- Born: 1973 (age 52–53) Forestville, Quebec, Canada
- Education: Université du Québec à Montréal
- Occupation: Writer

= Jennifer Tremblay =

Canadian writer (born 1973)

Jennifer Tremblay (born 1973) is a Canadian writer living in Quebec.

She was born in Forestville. In 1990, she published a collection of poetry Histoires de foudre. She went on to graduate in creative writing at the Université du Québec à Montréal in 1995. Tremblay contributed short stories and articles to various magazines and wrote episodes for the Radio-Canada television series Les Chatouilles and Bouledogue Bazar. In 2004, she published her first novel Tout ce qui brille.

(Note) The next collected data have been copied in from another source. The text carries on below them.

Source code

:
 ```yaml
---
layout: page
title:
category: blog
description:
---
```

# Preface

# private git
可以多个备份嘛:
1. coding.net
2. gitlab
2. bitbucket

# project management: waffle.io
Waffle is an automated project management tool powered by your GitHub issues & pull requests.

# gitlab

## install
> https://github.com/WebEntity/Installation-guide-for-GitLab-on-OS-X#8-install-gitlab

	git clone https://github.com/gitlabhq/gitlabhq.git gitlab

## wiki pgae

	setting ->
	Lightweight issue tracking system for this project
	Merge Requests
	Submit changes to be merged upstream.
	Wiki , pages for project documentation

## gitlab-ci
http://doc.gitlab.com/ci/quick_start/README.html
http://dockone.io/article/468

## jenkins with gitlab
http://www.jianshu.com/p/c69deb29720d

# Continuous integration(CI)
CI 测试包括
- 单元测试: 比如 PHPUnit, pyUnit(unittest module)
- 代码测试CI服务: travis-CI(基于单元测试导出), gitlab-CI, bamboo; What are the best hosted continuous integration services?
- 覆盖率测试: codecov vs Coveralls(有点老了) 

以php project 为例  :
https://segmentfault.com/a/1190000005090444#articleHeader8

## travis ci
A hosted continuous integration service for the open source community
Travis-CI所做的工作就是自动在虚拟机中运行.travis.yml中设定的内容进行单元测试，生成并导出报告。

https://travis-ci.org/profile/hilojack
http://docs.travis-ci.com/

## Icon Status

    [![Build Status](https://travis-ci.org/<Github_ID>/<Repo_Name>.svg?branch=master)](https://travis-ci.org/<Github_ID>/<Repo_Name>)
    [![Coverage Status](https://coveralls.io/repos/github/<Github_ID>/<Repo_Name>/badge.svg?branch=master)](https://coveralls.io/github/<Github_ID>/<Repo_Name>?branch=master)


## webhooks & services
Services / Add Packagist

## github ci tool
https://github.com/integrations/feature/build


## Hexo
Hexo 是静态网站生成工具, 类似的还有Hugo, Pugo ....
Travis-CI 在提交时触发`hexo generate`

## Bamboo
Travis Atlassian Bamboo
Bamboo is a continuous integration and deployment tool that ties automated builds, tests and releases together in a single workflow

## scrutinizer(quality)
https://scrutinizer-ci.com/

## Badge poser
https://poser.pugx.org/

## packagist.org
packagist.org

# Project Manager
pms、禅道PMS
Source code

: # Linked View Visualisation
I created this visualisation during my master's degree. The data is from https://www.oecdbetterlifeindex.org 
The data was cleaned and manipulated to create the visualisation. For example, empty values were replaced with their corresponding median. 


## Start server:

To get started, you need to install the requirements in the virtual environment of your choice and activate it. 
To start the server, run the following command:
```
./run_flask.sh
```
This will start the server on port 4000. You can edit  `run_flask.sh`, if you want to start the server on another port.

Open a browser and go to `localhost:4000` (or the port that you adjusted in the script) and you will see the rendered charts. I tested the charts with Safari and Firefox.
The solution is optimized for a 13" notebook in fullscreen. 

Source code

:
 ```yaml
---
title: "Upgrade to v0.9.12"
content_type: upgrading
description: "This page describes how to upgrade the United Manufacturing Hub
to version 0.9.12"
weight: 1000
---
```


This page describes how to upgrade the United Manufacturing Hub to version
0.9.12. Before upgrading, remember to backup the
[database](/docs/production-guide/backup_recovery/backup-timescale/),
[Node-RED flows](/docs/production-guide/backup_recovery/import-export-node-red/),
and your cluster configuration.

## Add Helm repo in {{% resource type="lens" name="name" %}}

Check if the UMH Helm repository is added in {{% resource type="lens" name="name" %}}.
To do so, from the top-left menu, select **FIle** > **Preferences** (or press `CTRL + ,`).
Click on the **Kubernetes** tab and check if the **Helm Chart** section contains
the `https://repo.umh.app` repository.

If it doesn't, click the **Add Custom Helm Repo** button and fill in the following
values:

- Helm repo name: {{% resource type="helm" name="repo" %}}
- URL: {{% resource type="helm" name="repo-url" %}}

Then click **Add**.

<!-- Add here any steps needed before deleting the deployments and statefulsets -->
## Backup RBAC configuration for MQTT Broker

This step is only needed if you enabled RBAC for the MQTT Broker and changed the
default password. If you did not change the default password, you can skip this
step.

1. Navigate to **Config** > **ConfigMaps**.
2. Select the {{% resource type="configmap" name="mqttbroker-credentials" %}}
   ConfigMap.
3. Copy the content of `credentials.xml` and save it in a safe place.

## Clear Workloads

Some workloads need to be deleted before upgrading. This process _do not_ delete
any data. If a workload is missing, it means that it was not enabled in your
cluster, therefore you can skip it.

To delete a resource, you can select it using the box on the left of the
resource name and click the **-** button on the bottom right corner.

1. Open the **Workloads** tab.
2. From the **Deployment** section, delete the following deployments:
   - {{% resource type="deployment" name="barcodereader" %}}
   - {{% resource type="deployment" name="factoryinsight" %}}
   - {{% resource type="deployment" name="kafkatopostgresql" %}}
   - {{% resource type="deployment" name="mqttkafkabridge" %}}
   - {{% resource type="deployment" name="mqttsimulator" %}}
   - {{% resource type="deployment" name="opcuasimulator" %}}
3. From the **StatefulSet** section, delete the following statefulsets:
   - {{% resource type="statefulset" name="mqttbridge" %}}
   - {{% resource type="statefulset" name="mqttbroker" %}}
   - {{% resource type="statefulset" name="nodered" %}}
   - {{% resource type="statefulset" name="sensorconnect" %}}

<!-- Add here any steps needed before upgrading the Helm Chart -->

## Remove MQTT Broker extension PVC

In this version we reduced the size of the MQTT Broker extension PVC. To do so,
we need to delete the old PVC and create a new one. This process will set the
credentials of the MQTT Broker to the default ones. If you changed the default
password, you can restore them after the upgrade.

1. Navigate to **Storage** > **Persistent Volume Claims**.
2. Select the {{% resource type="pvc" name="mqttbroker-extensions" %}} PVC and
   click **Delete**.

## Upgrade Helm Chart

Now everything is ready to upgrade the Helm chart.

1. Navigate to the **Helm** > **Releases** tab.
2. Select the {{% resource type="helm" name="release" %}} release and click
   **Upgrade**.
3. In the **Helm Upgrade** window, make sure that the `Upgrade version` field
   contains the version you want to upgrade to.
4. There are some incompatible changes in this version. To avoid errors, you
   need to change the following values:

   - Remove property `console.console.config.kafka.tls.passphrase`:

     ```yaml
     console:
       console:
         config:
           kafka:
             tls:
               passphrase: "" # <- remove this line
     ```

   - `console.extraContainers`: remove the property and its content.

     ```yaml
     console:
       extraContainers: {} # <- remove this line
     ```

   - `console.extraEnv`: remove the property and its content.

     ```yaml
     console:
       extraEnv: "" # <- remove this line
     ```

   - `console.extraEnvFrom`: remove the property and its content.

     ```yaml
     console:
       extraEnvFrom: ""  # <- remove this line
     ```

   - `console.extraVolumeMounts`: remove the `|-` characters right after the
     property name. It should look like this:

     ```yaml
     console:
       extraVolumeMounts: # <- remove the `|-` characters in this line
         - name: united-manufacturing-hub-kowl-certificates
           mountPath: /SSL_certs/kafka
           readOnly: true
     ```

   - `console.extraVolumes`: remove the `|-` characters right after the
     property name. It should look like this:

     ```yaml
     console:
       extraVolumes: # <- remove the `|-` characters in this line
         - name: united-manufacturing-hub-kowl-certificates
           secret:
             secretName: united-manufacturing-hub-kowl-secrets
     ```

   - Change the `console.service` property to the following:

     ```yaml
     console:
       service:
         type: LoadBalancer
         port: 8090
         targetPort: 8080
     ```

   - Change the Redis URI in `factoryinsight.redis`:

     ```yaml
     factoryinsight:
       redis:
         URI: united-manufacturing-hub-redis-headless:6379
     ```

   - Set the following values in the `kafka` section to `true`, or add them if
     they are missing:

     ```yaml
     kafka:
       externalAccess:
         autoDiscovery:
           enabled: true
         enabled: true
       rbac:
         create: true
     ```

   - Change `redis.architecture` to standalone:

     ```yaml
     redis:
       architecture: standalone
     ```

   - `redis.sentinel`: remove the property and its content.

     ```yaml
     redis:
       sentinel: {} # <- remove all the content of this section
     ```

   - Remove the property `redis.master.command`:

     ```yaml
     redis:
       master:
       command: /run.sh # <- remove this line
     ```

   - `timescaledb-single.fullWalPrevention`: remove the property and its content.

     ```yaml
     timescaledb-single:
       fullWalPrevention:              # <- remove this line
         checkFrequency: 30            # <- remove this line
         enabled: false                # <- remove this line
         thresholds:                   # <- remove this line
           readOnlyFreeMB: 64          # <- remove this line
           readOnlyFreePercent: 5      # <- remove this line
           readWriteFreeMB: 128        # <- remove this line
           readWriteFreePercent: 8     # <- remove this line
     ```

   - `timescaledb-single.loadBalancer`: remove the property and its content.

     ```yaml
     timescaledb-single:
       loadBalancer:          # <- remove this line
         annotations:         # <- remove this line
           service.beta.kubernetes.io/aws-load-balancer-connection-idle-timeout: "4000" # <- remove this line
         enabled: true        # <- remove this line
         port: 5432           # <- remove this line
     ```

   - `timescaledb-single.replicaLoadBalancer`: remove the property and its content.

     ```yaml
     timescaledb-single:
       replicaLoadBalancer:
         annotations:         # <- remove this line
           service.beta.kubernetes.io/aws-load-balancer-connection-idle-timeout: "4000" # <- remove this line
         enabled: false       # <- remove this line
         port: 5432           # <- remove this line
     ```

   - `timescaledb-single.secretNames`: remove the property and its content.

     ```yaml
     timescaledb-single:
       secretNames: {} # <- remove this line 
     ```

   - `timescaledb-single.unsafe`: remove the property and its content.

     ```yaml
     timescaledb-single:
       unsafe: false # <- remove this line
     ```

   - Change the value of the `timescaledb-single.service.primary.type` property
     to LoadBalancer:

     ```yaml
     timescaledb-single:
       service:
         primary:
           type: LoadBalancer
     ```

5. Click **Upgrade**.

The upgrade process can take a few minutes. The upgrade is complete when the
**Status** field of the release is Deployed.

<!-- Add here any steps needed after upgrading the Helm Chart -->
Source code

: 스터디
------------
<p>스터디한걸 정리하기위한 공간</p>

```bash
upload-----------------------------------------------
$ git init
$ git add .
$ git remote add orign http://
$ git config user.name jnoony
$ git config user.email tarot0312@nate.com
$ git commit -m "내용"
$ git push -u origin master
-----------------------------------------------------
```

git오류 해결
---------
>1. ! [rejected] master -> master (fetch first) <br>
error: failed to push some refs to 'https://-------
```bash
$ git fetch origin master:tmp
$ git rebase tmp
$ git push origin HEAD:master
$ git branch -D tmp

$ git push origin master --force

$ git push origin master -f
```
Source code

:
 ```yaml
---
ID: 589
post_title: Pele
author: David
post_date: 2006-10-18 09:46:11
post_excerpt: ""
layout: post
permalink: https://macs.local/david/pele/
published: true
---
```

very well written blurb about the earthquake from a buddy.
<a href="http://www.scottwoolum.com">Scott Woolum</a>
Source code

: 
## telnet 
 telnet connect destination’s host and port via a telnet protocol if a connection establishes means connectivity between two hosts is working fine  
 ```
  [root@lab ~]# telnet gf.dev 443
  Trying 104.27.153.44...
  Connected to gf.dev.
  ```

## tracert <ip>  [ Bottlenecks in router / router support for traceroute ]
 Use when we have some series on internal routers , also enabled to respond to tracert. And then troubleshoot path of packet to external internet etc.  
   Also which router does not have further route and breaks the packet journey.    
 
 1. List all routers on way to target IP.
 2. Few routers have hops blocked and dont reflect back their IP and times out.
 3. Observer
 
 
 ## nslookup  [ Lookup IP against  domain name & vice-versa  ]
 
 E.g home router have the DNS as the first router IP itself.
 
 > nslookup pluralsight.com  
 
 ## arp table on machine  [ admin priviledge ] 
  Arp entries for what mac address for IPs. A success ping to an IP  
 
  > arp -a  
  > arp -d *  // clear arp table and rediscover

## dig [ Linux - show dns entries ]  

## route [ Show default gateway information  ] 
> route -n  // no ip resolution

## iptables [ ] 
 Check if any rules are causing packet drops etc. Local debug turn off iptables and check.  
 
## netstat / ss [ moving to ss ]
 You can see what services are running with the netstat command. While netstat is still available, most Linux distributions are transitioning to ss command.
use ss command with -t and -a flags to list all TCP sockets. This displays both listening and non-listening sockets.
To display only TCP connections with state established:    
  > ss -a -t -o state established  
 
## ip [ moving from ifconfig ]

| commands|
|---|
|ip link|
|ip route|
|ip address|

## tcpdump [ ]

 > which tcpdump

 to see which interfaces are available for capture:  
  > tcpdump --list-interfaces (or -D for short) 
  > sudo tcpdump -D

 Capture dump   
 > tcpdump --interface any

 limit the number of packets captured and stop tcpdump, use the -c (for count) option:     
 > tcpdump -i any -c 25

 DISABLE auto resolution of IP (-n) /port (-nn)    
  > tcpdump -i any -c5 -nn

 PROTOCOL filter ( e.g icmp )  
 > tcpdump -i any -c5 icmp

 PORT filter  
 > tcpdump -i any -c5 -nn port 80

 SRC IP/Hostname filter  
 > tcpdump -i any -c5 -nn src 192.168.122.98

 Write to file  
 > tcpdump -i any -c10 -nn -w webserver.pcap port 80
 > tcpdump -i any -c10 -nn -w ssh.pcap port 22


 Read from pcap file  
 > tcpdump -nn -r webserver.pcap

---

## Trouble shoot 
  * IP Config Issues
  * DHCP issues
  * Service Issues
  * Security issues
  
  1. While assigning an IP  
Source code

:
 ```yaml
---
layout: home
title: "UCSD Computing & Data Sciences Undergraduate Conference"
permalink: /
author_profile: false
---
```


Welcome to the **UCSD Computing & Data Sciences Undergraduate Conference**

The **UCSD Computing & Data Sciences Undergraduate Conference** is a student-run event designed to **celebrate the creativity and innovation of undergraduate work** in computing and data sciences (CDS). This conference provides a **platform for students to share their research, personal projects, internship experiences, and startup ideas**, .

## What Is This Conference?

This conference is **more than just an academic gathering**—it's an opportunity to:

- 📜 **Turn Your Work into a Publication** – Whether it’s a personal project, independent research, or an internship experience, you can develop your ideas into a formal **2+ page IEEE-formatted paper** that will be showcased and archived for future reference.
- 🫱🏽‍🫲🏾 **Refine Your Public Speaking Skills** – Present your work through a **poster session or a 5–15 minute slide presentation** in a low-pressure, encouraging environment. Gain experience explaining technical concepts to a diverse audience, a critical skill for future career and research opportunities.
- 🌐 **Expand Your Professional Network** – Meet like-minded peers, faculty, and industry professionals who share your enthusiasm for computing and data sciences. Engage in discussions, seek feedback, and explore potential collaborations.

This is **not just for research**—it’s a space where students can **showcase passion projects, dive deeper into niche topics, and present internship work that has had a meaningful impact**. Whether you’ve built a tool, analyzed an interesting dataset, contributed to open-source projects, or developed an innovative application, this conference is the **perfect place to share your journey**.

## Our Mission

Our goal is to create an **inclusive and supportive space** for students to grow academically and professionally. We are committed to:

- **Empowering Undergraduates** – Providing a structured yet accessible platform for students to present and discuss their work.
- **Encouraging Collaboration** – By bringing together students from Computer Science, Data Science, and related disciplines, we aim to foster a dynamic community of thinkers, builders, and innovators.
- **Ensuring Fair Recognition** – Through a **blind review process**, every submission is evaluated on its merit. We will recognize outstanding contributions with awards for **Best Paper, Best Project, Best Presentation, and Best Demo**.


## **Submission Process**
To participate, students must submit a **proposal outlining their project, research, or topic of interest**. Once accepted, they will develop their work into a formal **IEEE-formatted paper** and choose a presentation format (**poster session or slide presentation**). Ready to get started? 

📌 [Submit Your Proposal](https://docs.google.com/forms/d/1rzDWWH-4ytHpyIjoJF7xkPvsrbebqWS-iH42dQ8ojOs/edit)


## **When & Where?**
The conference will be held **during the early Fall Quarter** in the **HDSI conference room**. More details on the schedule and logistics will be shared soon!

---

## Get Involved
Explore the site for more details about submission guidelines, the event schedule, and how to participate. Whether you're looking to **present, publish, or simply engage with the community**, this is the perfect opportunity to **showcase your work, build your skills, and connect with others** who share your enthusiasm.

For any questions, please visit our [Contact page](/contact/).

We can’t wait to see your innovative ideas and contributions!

In 2004, she co-founded the publishing house Éditions de la Bagnole, which publishes books for youth. It is now part of Groupe Livre Québecor Média.

== Selected works ==
Sources:
- Un secret pour Matisse, youth literature (2004)
- Miro et les canetons du lac vert, youth literature (2006)
- Sacha et son sushi, youth literature (2008)
- Matisse et les vaches lunaires, youth literature (2009)
- La Liste, play, received the Governor General's Award for French-language drama in 2008 and the Prix Michel-Tremblay in 2010 She also received an award from the Centre national du théâtre in France. Her play was translated into five languages.